What is required –
Scan the entries that follow and copy out every line containing "proof".

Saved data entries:
%%

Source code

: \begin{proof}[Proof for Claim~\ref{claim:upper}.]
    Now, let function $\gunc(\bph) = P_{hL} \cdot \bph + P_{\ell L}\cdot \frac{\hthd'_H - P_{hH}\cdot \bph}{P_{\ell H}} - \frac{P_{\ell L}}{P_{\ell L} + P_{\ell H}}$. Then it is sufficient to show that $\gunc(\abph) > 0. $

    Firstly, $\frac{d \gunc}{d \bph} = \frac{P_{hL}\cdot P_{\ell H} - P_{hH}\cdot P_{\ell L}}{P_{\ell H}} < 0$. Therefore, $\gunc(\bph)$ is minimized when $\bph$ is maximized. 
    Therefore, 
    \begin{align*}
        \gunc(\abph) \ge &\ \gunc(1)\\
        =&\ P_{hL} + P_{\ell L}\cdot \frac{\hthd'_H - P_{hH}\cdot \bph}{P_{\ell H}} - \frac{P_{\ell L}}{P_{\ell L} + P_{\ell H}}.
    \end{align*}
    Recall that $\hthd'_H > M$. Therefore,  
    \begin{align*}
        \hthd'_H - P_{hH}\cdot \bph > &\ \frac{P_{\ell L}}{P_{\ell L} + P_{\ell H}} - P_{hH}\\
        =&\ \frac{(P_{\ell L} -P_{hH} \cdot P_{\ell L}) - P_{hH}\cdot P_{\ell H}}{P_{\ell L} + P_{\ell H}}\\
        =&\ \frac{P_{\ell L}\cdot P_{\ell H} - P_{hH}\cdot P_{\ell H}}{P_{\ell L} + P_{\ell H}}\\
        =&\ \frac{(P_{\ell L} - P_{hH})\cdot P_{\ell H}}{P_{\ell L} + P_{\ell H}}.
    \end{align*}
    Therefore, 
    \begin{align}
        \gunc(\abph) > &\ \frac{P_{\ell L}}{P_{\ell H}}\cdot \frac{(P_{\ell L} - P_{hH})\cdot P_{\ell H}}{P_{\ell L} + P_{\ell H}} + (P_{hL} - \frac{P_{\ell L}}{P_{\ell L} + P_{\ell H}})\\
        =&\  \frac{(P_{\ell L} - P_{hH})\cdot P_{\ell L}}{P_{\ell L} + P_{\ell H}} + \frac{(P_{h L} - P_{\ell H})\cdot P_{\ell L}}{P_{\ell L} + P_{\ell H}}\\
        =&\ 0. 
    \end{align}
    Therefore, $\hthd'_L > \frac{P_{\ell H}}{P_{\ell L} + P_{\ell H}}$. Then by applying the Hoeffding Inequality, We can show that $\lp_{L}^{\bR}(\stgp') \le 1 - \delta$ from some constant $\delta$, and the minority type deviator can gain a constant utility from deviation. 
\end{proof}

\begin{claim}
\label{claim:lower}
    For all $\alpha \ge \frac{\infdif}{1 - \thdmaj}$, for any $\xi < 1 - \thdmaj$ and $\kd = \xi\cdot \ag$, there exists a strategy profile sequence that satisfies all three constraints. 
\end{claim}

%%

Final answer –
: \begin{proof}[Proof for Claim~\ref{claim:upper}.]
\end{proof}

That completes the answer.